EXTRACTED DATA:
▼▼▼

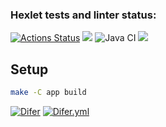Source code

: ### Hexlet tests and linter status:
[![Actions Status](https://github.com/Maxonquall/java-project-71/actions/workflows/hexlet-check.yml/badge.svg)](https://github.com/Maxonquall/java-project-71/actions)
<a href="https://codeclimate.com/github/Maxonquall/java-project-71/maintainability"><img src="https://api.codeclimate.com/v1/badges/41afcdb9f857e2ee4374/maintainability" /></a>
![Java CI](https://github.com/Maxonquall/java-project-71/actions/workflows/main.yml/badge.svg)
<a href="https://codeclimate.com/github/Maxonquall/java-project-71/test_coverage"><img src="https://api.codeclimate.com/v1/badges/41afcdb9f857e2ee4374/test_coverage" /></a>



## Setup

```bash
make -C app build
```

[![Difer](https://asciinema.org/a/2IbNt7wZqowzHMxYO4CvA2PxV.svg)](https://asciinema.org/a/2IbNt7wZqowzHMxYO4CvA2PxV)
[![Difer.yml](https://asciinema.org/a/hi8lnT1ZWDol2Km62OT5gA9fJ.svg)](https://asciinema.org/a/hi8lnT1ZWDol2Km62OT5gA9fJ)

▲▲▲

WORK INSTRUCTION: If an entry holds a picture, leave the picture out and repeat the rest exactly.

RESPONSE TO THE TASK:
Source code

: ### Hexlet tests and linter status:
[![Actions Status](https://github.com/Maxonquall/java-project-71/actions/workflows/hexlet-check.yml/badge.svg)](https://github.com/Maxonquall/java-project-71/actions)
<a href="https://codeclimate.com/github/Maxonquall/java-project-71/maintainability"><img src="https://api.codeclimate.com/v1/badges/41afcdb9f857e2ee4374/maintainability" /></a>
![Java CI](https://github.com/Maxonquall/java-project-71/actions/workflows/main.yml/badge.svg)
<a href="https://codeclimate.com/github/Maxonquall/java-project-71/test_coverage"><img src="https://api.codeclimate.com/v1/badges/41afcdb9f857e2ee4374/test_coverage" /></a>



## Setup

```bash
make -C app build
```

[![Difer](https://asciinema.org/a/2IbNt7wZqowzHMxYO4CvA2PxV.svg)](https://asciinema.org/a/2IbNt7wZqowzHMxYO4CvA2PxV)
[![Difer.yml](https://asciinema.org/a/hi8lnT1ZWDol2Km62OT5gA9fJ.svg)](https://asciinema.org/a/hi8lnT1ZWDol2Km62OT5gA9fJ)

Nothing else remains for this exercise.